-- Opening Marker --

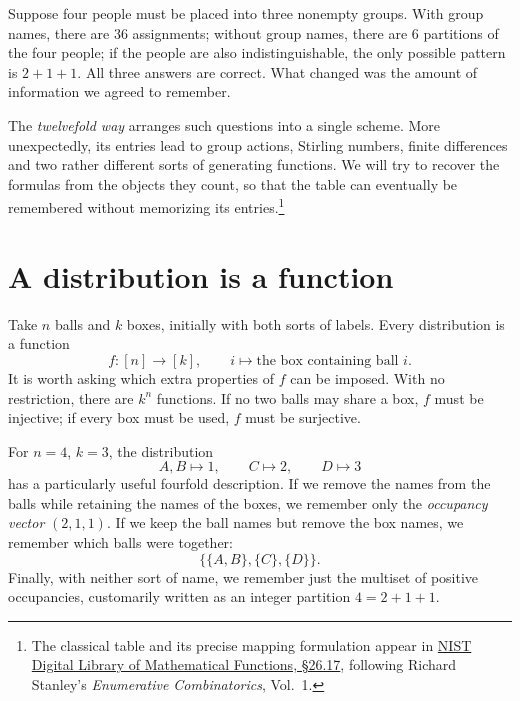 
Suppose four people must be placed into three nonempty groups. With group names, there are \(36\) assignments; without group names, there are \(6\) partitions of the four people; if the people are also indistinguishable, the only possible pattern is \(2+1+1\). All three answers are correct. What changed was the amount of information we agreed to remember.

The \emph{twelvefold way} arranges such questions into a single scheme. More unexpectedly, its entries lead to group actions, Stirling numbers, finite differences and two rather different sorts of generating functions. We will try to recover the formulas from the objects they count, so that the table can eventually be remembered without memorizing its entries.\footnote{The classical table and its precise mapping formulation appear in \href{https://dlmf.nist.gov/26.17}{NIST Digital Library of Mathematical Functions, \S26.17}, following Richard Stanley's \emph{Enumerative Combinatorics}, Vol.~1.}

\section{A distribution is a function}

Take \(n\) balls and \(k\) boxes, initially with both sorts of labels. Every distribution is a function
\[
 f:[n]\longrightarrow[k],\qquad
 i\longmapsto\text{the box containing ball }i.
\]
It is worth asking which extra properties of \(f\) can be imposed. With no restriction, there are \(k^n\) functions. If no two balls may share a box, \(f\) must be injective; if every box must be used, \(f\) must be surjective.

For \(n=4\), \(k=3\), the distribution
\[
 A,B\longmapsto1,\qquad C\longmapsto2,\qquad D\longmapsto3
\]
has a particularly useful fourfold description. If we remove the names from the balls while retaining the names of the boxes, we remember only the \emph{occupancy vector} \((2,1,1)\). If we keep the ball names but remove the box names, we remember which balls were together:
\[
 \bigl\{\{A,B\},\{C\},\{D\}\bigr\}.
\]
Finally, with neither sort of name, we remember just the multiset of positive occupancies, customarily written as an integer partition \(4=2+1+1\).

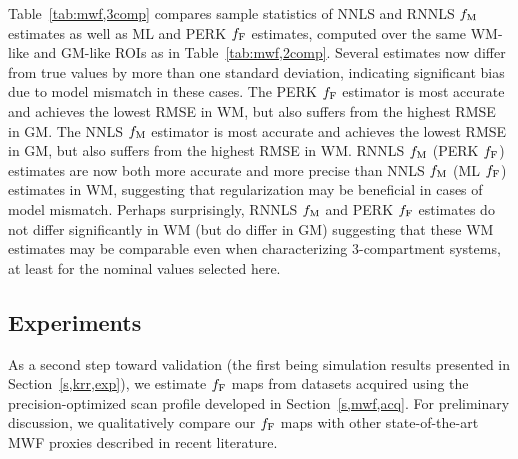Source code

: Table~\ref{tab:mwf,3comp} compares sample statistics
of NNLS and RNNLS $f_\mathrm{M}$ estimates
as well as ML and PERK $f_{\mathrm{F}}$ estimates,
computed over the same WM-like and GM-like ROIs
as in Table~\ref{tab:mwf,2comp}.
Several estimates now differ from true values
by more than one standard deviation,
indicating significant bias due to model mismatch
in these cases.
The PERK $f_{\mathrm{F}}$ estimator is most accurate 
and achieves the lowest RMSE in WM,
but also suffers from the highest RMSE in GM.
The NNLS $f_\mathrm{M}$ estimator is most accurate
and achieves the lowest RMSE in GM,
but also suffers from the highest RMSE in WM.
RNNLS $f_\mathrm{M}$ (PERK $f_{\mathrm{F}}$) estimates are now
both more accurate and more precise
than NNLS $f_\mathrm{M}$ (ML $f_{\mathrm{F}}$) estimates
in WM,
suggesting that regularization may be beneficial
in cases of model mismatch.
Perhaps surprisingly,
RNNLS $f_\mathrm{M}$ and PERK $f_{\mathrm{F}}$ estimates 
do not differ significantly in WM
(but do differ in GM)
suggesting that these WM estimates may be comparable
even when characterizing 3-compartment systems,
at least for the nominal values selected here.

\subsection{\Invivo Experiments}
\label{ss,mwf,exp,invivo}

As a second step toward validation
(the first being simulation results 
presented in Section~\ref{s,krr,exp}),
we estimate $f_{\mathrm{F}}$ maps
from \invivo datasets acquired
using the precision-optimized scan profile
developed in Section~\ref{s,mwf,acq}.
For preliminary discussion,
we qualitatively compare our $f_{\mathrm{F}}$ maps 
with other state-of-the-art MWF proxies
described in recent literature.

-- Closing Marker --

» **Task description**:
Beginning at the line with "suggesting that regularization" and ending at the line with "(the first being simulation results", reproduce each line of the data above exactly, and add no other lines.

» **The completed task**:
suggesting that regularization may be beneficial
in cases of model mismatch.
Perhaps surprisingly,
RNNLS $f_\mathrm{M}$ and PERK $f_{\mathrm{F}}$ estimates 
do not differ significantly in WM
(but do differ in GM)
suggesting that these WM estimates may be comparable
even when characterizing 3-compartment systems,
at least for the nominal values selected here.

\subsection{\Invivo Experiments}
\label{ss,mwf,exp,invivo}

As a second step toward validation
(the first being simulation results 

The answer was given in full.